« Kin Kiesse, biloko ngeli-ngeli » (Kinshasa, ville qui rayonne de plaisir, où tout brille), disait une chanson de l’orchestre Zaïko Langa Langa célébrant une ville où la vie s’écoulait doucereusement comme l’eau fraîche des fontaines et qui a fait rêver beaucoup d’Africains. Aujourd’hui, il ne lui reste que le goût amer de la nostalgie d’une époque, qui, malheureusement, est révolue, et le son lancinant de cette mélodie est devenu une triste litanie. Un chant funèbre pour une ville qui se délite à vau-l’eau et se meurt lentement. « La ville est sale », se plaignent en chœur les Kinois, qui constatent, amers, l’incapacité des pouvoirs publics à prendre la situation en main et d’agir pour sauver Kinshasa.

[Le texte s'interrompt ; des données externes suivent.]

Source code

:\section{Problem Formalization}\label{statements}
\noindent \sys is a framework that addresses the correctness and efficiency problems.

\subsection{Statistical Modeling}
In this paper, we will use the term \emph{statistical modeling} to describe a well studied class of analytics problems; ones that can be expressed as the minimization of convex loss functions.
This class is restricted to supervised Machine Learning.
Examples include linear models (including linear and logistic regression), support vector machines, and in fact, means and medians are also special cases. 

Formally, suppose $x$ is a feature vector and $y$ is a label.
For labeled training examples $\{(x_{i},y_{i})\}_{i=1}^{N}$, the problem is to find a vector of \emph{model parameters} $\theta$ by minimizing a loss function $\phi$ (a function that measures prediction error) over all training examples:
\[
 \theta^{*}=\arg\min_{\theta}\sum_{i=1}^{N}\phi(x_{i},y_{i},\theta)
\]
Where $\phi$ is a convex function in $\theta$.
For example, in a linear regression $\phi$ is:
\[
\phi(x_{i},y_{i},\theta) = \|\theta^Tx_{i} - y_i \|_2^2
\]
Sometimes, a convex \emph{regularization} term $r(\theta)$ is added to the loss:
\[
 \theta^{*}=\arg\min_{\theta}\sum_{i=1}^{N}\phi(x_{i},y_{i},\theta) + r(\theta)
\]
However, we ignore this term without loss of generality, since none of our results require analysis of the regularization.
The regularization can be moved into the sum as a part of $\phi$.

Jadis Kin la belle, Ville-province tentaculaire, troisième agglomération la plus peuplée est aussi de plus congestionnée et sale. Jusqu’à présent, les principaux changements observés dans la capitale ont été à La Gombe et dans les communes avoisinantes : des centres commerciaux, des hôtels et résidences de standing, des immeubles de bureaux ont été construits, le boulevard du 30 juin a été élargi, doté – dans certains endroits – de feux de signalisation et de passages piétons…
La capitale congolaise est actuellement transformée en une grande décharge publique à ciel ouvert. Il est aujourd’hui impossible de se déplacer d’un point à l’autre de la capitale sans tomber sur des immondices. Une situation qui inquiète de plus en plus les habitants de la ville province de Kinshasa.
Pour beaucoup qui ont vu leur ville grandir puis se flétrir sous les assauts de l’âge et d’une urbanisation sauvage et mal pensée, la vision du chaos qu’elle renvoie peu à peu, l’agglomération est vécue comme un véritable crève-cœur. Une agression qui provoque, chez beaucoup de Kinois, des années 50-60-70-80, une sorte de blessure narcissique.
« KIN LA POUBELLE »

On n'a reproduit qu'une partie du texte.